→ **AIM OF THE TASK**
In the material below, find every line with "array" and pull it out.

___

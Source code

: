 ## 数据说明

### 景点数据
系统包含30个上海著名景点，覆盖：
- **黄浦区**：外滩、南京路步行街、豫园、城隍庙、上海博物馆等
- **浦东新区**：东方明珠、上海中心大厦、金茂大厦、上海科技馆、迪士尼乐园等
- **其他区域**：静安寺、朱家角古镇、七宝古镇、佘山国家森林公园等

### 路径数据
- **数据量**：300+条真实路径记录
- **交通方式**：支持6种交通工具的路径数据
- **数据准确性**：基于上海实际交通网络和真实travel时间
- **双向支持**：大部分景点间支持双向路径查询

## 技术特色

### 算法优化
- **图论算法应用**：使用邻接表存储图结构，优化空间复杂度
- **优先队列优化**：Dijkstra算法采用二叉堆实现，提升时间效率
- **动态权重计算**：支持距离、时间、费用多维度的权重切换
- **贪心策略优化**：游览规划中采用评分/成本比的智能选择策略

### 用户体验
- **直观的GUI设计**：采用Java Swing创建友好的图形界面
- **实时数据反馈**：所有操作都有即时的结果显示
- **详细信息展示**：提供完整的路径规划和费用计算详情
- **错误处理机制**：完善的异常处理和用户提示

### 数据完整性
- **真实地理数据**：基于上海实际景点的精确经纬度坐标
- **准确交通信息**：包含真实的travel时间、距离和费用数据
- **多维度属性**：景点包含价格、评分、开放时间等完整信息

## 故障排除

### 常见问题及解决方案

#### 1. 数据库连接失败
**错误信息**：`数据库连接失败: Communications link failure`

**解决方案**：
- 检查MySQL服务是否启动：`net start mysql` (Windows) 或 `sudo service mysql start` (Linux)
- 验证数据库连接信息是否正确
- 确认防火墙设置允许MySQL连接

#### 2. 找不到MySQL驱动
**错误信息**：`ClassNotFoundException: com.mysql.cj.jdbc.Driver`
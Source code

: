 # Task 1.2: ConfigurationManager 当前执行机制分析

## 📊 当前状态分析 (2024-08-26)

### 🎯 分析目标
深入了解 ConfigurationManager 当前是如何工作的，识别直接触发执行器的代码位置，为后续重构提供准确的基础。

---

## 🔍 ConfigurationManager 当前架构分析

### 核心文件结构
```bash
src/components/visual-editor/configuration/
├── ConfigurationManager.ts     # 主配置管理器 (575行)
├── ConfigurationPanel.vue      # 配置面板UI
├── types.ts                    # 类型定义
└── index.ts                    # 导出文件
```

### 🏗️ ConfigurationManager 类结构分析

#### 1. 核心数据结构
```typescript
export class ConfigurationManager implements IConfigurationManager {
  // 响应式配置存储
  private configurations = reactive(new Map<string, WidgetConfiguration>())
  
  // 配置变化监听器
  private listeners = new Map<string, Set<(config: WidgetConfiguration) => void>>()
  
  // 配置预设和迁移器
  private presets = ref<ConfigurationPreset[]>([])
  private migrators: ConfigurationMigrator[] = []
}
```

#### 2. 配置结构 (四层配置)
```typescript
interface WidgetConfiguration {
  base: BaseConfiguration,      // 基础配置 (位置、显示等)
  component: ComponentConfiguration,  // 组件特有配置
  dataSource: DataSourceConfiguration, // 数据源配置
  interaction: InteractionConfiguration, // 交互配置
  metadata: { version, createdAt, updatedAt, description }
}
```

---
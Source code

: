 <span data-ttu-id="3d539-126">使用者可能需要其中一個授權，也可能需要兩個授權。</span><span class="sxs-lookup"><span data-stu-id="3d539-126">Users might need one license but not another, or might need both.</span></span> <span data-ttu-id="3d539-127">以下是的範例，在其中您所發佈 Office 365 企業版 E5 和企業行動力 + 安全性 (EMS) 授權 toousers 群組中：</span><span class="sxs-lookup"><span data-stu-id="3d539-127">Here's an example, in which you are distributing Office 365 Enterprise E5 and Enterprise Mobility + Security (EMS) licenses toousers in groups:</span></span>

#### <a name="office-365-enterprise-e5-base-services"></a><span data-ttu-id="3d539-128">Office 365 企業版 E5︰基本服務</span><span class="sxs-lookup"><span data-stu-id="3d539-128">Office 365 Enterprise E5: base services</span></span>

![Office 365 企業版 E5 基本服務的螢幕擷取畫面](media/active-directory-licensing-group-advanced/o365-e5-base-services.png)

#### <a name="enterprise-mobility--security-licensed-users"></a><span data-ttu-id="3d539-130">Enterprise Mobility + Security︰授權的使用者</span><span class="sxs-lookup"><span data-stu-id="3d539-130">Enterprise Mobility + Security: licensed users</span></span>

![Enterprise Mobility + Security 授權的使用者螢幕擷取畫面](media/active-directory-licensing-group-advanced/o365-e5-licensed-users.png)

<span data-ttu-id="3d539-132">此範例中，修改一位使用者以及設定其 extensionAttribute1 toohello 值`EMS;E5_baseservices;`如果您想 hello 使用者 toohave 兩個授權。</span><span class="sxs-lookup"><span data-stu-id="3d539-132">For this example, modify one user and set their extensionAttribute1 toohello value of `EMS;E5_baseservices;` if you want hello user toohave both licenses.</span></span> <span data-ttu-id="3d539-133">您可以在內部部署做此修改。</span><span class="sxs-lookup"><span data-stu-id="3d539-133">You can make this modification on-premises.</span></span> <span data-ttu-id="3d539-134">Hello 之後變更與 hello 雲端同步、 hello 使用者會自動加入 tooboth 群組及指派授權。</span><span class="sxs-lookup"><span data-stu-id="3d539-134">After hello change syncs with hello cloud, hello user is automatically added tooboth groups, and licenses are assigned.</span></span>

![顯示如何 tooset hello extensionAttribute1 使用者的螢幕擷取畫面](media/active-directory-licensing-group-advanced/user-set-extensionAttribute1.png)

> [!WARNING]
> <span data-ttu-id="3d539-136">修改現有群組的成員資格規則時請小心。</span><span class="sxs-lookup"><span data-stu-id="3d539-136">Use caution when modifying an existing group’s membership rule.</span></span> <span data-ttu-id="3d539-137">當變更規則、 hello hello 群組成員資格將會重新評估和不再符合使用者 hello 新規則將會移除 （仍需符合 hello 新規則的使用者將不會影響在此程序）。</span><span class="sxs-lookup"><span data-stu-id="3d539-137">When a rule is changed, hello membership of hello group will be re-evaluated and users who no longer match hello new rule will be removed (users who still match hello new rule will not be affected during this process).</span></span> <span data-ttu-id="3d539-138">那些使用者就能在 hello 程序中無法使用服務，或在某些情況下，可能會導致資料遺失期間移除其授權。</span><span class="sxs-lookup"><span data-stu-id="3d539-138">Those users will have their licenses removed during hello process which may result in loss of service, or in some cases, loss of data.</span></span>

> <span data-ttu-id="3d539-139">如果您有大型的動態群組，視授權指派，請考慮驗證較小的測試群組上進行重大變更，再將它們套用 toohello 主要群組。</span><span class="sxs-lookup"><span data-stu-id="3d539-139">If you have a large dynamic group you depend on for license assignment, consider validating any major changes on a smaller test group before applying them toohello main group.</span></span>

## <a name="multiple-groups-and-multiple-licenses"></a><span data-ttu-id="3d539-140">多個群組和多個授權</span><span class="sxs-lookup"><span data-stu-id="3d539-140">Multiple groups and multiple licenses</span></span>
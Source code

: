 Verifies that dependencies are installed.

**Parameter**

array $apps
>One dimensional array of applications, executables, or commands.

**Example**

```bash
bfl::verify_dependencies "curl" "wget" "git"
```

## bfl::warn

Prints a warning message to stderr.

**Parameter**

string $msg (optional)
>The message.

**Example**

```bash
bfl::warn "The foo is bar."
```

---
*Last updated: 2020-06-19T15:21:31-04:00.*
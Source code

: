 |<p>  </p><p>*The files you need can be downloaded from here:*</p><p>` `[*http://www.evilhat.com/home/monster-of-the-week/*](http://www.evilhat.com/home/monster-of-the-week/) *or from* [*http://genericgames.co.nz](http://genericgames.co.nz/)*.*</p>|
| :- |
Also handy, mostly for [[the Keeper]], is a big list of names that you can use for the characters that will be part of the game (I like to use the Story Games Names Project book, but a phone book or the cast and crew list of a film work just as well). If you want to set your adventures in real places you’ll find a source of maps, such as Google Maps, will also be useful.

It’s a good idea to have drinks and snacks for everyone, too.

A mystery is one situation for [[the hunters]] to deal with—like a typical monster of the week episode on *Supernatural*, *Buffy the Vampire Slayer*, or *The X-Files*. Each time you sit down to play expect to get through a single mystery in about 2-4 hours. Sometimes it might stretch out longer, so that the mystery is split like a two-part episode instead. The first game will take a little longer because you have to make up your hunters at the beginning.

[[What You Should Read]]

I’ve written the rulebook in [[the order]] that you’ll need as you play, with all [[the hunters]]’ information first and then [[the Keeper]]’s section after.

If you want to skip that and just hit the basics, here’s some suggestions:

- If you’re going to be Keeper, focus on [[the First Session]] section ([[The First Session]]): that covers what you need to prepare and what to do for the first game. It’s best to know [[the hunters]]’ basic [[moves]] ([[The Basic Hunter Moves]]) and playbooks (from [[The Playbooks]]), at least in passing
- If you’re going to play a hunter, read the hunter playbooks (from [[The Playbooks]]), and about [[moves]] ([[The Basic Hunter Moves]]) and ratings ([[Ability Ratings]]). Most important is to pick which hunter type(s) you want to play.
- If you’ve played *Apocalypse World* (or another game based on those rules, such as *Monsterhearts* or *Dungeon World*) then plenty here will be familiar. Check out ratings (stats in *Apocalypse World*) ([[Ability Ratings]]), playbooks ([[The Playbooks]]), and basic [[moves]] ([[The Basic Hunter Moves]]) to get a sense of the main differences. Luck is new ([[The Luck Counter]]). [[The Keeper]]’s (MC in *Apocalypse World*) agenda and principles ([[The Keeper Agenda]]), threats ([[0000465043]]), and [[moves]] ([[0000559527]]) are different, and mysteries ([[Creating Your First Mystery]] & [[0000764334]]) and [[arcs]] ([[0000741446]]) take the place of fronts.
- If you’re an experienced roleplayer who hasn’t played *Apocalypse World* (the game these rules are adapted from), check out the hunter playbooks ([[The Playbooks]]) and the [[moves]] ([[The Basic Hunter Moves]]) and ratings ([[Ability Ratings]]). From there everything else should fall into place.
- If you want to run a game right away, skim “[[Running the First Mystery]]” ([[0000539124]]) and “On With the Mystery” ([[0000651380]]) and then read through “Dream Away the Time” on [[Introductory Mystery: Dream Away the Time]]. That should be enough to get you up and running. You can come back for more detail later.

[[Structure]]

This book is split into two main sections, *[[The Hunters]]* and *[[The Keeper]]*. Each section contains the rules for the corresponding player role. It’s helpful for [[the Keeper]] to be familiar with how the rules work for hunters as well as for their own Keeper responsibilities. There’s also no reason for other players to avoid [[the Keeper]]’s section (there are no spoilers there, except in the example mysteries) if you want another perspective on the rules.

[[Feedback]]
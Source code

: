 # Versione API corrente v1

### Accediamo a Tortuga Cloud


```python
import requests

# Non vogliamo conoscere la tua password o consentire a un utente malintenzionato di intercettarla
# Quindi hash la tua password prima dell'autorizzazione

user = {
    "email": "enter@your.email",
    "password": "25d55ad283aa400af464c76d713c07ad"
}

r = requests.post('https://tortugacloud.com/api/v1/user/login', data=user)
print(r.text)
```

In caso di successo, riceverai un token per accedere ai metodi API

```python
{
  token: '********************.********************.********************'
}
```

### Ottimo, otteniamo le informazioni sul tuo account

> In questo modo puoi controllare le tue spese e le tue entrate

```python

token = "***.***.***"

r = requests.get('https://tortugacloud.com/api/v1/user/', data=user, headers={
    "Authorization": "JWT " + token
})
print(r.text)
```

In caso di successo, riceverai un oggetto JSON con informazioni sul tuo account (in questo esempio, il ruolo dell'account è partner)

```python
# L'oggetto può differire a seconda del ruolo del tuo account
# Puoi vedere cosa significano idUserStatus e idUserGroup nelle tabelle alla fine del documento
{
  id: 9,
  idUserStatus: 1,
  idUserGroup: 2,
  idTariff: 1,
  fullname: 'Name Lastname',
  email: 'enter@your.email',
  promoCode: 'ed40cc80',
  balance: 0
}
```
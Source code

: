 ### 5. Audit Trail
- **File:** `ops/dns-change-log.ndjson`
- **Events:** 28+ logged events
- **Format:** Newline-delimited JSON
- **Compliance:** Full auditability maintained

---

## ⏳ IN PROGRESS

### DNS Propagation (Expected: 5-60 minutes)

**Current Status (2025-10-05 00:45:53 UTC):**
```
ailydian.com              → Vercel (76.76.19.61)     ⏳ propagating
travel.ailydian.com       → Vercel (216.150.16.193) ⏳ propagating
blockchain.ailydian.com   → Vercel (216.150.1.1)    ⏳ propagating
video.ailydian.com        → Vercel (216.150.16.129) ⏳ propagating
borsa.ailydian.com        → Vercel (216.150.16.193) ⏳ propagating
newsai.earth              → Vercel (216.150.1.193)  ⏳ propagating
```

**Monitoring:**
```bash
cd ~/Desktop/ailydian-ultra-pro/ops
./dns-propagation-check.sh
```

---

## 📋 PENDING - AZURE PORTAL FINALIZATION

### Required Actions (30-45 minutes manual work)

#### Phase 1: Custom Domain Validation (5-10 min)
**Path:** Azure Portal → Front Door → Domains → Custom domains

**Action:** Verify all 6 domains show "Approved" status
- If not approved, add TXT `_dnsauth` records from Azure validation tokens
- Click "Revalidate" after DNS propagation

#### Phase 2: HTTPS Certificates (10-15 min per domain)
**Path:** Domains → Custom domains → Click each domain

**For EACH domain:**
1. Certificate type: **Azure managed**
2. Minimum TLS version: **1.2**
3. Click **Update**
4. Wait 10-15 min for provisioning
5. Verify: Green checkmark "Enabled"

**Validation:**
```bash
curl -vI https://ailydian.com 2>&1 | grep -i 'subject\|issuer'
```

___

→ **ANSWER AREA**
array $apps
>One dimensional array of applications, executables, or commands.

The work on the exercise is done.